Schon als kleiner Junge wollte Richard T. Slone so berühmt werden wie Joe Frazier. Der amerikanische Boxer erkämpfte 1964 olympisches Gold und stieg danach als Profi zum Weltmeister im Schwergewicht auf. Am 8. März 1971 verteidigte „Smoking Joe“ in New York seinen Titel im „Kampf des Jahrhunderts“ gegen Muhammad Ali. Um sich seinen Traum zu erfüllen, verließ Slone 1990 als 16-Jähriger mit 40 Dollar und ein paar Boxhandschuhen die britische Insel und zog zum ehemaligen Champion nach Philadelphia. Frazier offerierte ihm nach einem persönlichen Kennenlernen, dass er in seinem Boxgym wohnen und trainieren könne.
So sehr er sich unter der Ägide seines 2011 verstorbenen Vorbilds auch quälte und in einigen Aufbaukämpfen zu gefallen wusste, bis in die ersehnte Weltspitze schaffte es Slone nicht. Stattdessen machte er sich einen weltweiten Namen als preisgekrönter Kunstmaler mit seinen farbenfrohen Porträts sowie Werken von großen Sport- und Promi-Events, wobei er ein besonderes Faible für den Faustkampf hatte. Zu seinen Sammlern zählen Donald Trump, Pamela Anderson, Bruno Mars, Denzel Washington, Eminem, Floyd Mayweather und viele mehr. Die meisten wollen anonym bleiben. Bekannt ist auch, dass die verstorbenen Nelson Mandela, Muhammad Ali, Norman Mailer oder Hugh Hefner diverse Bilder von Slone erwarben.

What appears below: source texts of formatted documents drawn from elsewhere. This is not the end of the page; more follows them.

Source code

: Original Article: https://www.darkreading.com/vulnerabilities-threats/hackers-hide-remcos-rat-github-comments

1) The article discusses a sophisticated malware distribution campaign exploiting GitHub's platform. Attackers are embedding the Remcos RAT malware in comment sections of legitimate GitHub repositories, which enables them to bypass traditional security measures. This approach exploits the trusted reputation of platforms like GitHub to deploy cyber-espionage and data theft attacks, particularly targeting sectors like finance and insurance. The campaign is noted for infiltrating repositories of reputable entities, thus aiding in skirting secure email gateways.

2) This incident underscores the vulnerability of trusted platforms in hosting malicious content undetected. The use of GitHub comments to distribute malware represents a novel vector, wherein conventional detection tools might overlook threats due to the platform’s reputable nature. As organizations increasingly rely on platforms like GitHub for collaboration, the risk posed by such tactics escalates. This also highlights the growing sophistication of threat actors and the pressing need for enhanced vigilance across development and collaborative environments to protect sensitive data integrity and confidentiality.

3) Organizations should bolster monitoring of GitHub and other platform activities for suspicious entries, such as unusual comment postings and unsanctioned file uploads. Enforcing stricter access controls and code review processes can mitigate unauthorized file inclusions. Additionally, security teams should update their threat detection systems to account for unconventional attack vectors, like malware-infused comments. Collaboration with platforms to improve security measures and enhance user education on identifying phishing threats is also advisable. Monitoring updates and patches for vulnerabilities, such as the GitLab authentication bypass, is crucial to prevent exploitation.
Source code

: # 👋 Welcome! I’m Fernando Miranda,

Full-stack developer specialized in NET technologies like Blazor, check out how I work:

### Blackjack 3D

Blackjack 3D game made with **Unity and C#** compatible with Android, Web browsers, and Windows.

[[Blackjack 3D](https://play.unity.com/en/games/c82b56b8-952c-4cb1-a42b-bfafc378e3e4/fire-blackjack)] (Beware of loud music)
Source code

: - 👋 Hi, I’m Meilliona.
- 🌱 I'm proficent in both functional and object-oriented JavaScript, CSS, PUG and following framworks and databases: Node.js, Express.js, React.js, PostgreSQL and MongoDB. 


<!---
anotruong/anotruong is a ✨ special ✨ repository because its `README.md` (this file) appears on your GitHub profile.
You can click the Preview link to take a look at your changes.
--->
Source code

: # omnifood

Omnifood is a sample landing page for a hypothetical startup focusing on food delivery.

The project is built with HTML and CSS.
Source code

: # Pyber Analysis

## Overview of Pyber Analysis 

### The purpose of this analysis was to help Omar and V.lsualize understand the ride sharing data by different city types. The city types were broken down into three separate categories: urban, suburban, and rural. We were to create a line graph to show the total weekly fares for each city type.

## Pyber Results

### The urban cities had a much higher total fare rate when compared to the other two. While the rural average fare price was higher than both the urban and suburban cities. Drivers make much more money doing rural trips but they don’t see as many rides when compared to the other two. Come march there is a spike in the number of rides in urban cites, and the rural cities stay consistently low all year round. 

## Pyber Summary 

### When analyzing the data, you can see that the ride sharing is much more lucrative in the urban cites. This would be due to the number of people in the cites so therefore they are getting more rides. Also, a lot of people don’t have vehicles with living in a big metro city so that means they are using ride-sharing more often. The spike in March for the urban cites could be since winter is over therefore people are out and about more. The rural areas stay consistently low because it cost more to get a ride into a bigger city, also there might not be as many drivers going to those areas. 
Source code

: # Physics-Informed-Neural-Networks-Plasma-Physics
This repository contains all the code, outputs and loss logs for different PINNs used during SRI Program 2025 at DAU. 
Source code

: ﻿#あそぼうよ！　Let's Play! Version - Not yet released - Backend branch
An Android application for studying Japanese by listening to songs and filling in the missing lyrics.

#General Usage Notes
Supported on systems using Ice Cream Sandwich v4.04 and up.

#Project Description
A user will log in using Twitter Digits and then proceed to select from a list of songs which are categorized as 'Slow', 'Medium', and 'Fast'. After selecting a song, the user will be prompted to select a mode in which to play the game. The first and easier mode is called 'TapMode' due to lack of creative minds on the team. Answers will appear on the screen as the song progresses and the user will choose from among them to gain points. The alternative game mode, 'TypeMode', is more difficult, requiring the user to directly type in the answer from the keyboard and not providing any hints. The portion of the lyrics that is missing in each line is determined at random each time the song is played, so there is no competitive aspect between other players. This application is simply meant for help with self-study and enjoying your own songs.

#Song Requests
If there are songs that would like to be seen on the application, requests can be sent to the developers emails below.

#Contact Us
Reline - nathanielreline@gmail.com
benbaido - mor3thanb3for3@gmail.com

Zeichnen war neben dem Boxsport die zweite Passion des in Las Vegas lebenden Künstlers. Am kreativsten sei er, wenn andere schlafen, erzählt er. Fast jede Nacht verbringt er in seinem weitläufigen Atelier. Zuletzt malte er ein überdimensionales Gemälde für die Revanche im Schwergewicht an diesem Wochenende in Riad zwischen Weltmeister Oleksandr Usyk und Tyson Fury. Während des Schaffensprozesses pafft er gerne eine Zigarre. Zudem nippt er an einem Glas mit Jack Daniels und hört Outlaw Country Musik. Wobei die Songtexte eine Geschichte haben müssen, etwas, was er bewundere, dann sei er in seinem Element, sagt er. Slone (50) lässt sich beim Malen von niemandem stören. Deshalb fand das Gespräch auch vor dem Sonnenaufgang morgens um sechs Uhr statt, kurz bevor er ins Bett ging.
WELT AM SONNTAG: Mister Slone, guten Morgen. Sie wirken aber putzmunter, obwohl Sie die ganze Nacht bestimmt kein Auge zugemacht haben.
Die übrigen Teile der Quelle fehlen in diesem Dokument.